"Nigdy nie przestanie mnie zadziwiać, ile złej woli jest w tych ludziach. Odebrano ochronę BOR-u mojemu ojcu podczas podróży zagranicznych" - napisał na Twitterze eurodeputowany PO Jarosław Wałęsa, prywatnie syn byłego prezydenta RP Lecha Wałęsy.
- To zadziwiająca decyzja, bo nie przynosząca Skarbowi Państwa żadnych oszczędności. Od 1995 roku obowiązywała niepisana zasada, że funkcjonariusze BOR mogą towarzyszyć ojcu także w podróżach zagranicznych, pod warunkiem, że będzie za te ochronę płacił z własnej kieszeni - tłumaczy Jarosław Wałęsa w rozmowie z "Gazetą Wyborczą". Jak przypomina europoseł, umowę respektowano i za prezydentury Aleksandra Kwaśniewskiego, Lecha Kaczyńskiego oraz Bronisława Komorowskiego.
Rzeczniczka Biura Ochrony Rządu Natalia Markiewicz twierdzi, że Jarosław Wałęsa wprowadza opinię publiczną w błąd. Jak napisała na Twitterze, większość kosztów ochrony podczas podróży Lecha Wałęsy ponosi budżet państwa.
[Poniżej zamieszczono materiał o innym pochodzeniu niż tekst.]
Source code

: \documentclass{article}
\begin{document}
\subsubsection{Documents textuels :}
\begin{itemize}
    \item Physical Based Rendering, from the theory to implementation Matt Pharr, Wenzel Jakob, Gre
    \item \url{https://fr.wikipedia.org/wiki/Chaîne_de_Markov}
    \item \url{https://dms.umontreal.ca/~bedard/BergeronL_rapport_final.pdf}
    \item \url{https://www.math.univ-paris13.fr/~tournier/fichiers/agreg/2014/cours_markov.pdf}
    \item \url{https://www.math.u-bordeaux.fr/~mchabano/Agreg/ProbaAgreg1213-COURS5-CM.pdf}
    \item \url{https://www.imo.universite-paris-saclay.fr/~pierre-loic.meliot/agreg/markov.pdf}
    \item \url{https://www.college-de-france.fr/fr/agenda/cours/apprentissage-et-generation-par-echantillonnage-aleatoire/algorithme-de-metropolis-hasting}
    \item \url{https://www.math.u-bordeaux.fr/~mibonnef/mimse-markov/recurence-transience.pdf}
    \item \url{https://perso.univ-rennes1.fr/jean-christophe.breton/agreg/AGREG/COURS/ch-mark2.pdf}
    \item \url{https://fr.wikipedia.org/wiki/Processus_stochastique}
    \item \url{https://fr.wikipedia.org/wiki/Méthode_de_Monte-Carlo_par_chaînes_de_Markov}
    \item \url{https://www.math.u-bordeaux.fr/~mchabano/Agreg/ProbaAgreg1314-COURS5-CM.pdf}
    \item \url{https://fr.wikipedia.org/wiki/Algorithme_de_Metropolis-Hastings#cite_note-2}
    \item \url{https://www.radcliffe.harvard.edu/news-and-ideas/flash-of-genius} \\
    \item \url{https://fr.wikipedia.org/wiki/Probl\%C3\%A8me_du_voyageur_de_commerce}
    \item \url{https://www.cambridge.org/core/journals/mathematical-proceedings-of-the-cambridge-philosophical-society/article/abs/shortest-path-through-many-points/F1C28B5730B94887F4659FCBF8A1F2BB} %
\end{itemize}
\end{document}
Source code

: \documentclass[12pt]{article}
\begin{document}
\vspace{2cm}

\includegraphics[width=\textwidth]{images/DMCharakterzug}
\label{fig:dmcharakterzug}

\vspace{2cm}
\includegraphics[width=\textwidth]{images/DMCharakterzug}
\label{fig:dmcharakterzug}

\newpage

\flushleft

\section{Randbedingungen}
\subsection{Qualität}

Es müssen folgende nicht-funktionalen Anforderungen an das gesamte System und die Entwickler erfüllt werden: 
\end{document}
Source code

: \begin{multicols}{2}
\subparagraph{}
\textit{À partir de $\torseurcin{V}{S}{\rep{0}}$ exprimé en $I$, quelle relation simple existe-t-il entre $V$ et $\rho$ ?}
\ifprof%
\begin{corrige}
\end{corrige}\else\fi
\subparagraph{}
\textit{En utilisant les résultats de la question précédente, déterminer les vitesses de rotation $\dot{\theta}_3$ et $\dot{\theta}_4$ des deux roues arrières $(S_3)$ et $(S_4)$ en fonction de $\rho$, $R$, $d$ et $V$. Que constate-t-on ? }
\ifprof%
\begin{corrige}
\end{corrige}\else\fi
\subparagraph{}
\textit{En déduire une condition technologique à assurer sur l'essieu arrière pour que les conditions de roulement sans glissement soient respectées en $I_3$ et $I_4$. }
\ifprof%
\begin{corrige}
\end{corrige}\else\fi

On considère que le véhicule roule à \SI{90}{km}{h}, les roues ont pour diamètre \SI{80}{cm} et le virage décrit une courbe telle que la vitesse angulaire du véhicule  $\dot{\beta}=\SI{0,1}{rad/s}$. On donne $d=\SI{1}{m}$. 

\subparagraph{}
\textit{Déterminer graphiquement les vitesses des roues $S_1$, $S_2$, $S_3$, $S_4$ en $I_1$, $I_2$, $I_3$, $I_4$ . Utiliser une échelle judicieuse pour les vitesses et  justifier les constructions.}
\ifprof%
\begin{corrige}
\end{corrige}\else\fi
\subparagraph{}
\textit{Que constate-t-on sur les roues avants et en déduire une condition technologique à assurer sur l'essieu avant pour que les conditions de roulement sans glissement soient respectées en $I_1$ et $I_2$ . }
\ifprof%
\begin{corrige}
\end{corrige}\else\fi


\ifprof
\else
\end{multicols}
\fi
"Ustawa o BOR oraz ustawa o uposażeniu byłych prezydentów gwarantuje byłym głowom państwa ochronę na terenie RP. Poprzednie kierownictwo BOR rozszerzyło tenże zakres, co generowało ogromne koszty - niewspółmierne do zagrożeń" - skomentowała Natalia Markiewicz.
"Przywracamy stan zgodny z prawem, a działania podejmowane na rzecz zapewnienia bezpieczeństwa byłym prezydentom pozostaną na najwyższym poziomie. Rezygnujemy z ochrony obligatoryjnej. Jednak jeżeli analiza zagrożeń wykaże, iż takie zagrożenie istnieje - co stanowi uzasadnioną przyczynę - ochrona będzie poszerzona poza granice RP" - dodała.